Asteria Desi Kartika Sari | 01 Juni 2018 21:51 WIB
Perencanaan - Istimewa

Bisa jadi Anda sukses di masa kini, namun kemudian hari bahkan di masa tua banyak terlilit utang hingga jatuh kembali ke titik nol karena salah merencanakan keuangan. Entah karena pensiun, harta habis tak bersisa, dan tidak memiliki investasi apa pun.

Pada kondisi tersebut muncul istilah middle income trap, yakni kondisi keuangan mengalami stagnasi pada level middle terus menurus. Kondisi seperti itu membuat sulit untuk naik kelas atau untuk mencapai keuangan yang sehat dan wealthy. Padalah, penghasilan sebelumnya mampu untuk memenuhi biaya hidup.

Ada beberapa faktor penyebab, di antaranya adalah karena gaya hidup yang tinggi dan minim untuk menabung dan berinvestasi. Perencana keuangan OneShildt  M. Andoko mengatakan orang-orang seperti itu biasanya mengikuti tren gaya hidup tanpa memikirkan keuangan di masa depan.
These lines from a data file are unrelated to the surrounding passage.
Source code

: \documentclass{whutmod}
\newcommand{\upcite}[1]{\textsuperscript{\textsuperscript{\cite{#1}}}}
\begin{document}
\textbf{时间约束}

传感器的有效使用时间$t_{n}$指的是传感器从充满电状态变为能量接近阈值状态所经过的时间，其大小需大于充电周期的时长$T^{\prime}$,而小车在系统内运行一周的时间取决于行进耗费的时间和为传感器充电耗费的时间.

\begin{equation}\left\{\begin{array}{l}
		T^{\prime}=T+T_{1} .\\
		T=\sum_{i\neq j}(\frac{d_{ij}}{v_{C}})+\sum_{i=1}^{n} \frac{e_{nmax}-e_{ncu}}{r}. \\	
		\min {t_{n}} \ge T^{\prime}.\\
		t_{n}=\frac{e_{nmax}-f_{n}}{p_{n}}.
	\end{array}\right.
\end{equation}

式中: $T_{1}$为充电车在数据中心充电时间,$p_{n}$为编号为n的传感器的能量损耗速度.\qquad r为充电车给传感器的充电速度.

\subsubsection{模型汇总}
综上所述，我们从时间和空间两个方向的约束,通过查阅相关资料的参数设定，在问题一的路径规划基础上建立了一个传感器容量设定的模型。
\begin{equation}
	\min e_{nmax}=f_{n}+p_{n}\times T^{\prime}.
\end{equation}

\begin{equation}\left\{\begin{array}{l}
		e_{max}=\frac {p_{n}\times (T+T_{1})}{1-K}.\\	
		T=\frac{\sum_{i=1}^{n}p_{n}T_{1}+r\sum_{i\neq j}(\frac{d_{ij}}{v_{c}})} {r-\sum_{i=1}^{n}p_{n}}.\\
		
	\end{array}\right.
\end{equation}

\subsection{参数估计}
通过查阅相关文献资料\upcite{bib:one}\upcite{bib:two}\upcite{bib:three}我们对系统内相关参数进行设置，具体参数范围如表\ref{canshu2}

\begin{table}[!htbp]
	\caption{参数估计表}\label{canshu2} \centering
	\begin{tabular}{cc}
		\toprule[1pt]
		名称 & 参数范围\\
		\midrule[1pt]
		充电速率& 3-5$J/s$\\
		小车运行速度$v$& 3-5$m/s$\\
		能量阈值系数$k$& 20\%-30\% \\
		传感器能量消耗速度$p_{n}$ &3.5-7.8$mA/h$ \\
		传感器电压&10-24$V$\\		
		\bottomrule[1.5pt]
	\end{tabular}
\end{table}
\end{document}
Kebanggaan atau gengsi terhadap barang bermerek, gaya hidup tinggi, pergaulan sosialita sudah menjadi kebiasaan. Padahal, jika ditinjau dari keuangan hal tersebut tidak dapat dilakukan.

“Jebakan itu memang terjadi. Itu paradoks keuangan, artinya ketika penghasilannya bertambah tinggi pada saat yang sama memiliki potensi kehilangan income yang tinggi melalui gaya hidup. Apalagi gaya hidup semakin komplek,” jelas Andoko.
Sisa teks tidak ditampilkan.